=== PROBLEM STATEMENT ===
The listing that follows is to be repeated exactly.
DATA SHOWN START
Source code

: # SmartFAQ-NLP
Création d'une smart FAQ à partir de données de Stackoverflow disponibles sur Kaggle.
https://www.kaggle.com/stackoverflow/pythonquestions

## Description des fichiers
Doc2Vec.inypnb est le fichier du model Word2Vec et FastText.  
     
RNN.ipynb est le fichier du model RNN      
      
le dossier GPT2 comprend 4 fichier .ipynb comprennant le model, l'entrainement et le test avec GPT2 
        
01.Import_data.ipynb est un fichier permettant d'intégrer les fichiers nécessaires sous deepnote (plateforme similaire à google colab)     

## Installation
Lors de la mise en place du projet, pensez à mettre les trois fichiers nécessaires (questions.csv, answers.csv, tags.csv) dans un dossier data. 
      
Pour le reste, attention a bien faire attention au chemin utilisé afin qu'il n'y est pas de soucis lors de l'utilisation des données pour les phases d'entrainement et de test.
DATA SHOWN END
=== RESPONSE BELOW ===
Source code

: # SmartFAQ-NLP
Création d'une smart FAQ à partir de données de Stackoverflow disponibles sur Kaggle.
https://www.kaggle.com/stackoverflow/pythonquestions

## Description des fichiers
Doc2Vec.inypnb est le fichier du model Word2Vec et FastText.  
     
RNN.ipynb est le fichier du model RNN      
      
le dossier GPT2 comprend 4 fichier .ipynb comprennant le model, l'entrainement et le test avec GPT2 
        
01.Import_data.ipynb est un fichier permettant d'intégrer les fichiers nécessaires sous deepnote (plateforme similaire à google colab)     

## Installation
Lors de la mise en place du projet, pensez à mettre les trois fichiers nécessaires (questions.csv, answers.csv, tags.csv) dans un dossier data. 
      
Pour le reste, attention a bien faire attention au chemin utilisé afin qu'il n'y est pas de soucis lors de l'utilisation des données pour les phases d'entrainement et de test.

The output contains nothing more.